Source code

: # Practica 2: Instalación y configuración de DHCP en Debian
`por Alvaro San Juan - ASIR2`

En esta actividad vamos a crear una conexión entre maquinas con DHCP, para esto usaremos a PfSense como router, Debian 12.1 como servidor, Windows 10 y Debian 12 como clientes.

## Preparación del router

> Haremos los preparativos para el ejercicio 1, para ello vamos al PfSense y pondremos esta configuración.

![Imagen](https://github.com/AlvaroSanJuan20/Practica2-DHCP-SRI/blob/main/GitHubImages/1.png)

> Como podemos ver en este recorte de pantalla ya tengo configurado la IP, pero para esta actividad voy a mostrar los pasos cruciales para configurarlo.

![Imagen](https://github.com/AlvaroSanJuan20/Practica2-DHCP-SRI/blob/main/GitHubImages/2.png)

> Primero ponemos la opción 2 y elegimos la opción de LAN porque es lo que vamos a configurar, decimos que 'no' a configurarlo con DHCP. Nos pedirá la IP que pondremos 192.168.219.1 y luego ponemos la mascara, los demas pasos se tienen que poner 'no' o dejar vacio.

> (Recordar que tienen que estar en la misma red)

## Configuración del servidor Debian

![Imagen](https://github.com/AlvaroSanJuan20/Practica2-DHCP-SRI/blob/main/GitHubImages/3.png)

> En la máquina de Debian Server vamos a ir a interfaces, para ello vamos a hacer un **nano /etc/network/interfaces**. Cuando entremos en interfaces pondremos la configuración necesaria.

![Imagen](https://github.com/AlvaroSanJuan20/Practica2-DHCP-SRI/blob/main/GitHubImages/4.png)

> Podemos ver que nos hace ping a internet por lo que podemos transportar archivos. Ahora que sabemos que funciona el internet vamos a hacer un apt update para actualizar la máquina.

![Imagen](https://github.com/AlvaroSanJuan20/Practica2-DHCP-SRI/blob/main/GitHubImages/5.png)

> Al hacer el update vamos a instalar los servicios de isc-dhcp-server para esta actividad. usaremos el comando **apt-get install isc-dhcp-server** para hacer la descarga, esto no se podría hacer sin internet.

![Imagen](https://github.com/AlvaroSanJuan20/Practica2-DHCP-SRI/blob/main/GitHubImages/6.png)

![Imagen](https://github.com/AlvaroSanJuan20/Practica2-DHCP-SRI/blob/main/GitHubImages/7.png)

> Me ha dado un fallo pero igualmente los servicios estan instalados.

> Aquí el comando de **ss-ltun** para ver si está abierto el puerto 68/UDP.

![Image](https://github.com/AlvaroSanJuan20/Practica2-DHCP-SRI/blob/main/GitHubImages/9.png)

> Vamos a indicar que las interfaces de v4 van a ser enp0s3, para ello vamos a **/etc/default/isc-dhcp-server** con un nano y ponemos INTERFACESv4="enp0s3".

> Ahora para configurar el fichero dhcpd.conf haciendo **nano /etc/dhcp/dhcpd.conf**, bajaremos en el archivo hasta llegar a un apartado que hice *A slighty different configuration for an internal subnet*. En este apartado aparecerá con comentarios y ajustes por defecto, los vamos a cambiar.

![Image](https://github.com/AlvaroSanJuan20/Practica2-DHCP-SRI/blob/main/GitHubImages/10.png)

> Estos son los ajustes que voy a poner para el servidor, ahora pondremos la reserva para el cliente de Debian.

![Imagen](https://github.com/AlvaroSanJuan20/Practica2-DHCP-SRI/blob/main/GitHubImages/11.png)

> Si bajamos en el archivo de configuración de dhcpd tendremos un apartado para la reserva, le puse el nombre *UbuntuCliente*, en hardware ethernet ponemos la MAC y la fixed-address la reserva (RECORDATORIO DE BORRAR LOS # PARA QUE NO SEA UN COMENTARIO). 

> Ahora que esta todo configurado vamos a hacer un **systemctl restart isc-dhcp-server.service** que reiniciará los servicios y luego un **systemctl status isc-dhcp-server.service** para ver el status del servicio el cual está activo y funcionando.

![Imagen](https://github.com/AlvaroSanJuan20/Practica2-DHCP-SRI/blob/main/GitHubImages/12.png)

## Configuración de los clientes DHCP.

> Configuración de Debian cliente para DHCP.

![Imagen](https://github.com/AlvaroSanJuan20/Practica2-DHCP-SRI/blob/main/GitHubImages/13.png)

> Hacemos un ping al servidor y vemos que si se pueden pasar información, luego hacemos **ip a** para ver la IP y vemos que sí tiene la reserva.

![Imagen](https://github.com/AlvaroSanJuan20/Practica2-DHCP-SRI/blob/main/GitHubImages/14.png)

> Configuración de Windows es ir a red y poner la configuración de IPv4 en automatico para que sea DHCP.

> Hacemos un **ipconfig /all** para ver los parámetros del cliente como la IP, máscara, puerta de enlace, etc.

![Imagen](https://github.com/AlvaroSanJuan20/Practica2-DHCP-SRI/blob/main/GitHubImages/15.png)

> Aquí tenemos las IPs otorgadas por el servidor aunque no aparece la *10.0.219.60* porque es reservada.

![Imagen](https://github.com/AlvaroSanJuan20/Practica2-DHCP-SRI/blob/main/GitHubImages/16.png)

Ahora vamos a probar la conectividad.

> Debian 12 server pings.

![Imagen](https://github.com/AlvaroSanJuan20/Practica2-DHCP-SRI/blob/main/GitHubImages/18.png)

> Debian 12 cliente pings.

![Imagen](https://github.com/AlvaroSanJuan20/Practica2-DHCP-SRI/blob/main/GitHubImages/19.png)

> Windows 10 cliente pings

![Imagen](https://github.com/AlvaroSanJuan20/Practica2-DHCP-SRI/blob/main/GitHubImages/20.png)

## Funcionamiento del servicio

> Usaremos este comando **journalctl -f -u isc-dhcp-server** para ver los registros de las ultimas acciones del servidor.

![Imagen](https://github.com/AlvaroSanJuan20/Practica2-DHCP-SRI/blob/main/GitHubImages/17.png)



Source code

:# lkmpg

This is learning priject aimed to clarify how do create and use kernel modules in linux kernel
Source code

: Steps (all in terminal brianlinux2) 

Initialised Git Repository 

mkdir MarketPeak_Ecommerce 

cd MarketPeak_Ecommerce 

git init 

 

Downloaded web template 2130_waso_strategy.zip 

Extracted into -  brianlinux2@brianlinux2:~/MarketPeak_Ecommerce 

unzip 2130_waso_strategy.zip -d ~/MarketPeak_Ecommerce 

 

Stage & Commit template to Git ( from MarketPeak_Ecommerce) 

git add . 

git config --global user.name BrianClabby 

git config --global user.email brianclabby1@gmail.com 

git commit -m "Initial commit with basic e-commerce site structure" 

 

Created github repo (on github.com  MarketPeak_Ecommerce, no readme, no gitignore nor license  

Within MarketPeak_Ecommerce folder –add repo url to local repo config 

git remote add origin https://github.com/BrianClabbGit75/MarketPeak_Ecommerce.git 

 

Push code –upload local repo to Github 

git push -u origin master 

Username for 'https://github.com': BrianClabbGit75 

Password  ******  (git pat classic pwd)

------

Requirement:
In the listing above, locate the line containing "acciones del servidor." and the line containing "unzip 2130_waso_strategy.zip -d". Transcribe those two lines and everything between them, exactly as written.

Result of this task:
> Usaremos este comando **journalctl -f -u isc-dhcp-server** para ver los registros de las ultimas acciones del servidor.

![Imagen](https://github.com/AlvaroSanJuan20/Practica2-DHCP-SRI/blob/main/GitHubImages/17.png)



Source code

:# lkmpg

This is learning priject aimed to clarify how do create and use kernel modules in linux kernel
Source code

: Steps (all in terminal brianlinux2) 

Initialised Git Repository 

mkdir MarketPeak_Ecommerce 

cd MarketPeak_Ecommerce 

git init 

 

Downloaded web template 2130_waso_strategy.zip 

Extracted into -  brianlinux2@brianlinux2:~/MarketPeak_Ecommerce 

unzip 2130_waso_strategy.zip -d ~/MarketPeak_Ecommerce 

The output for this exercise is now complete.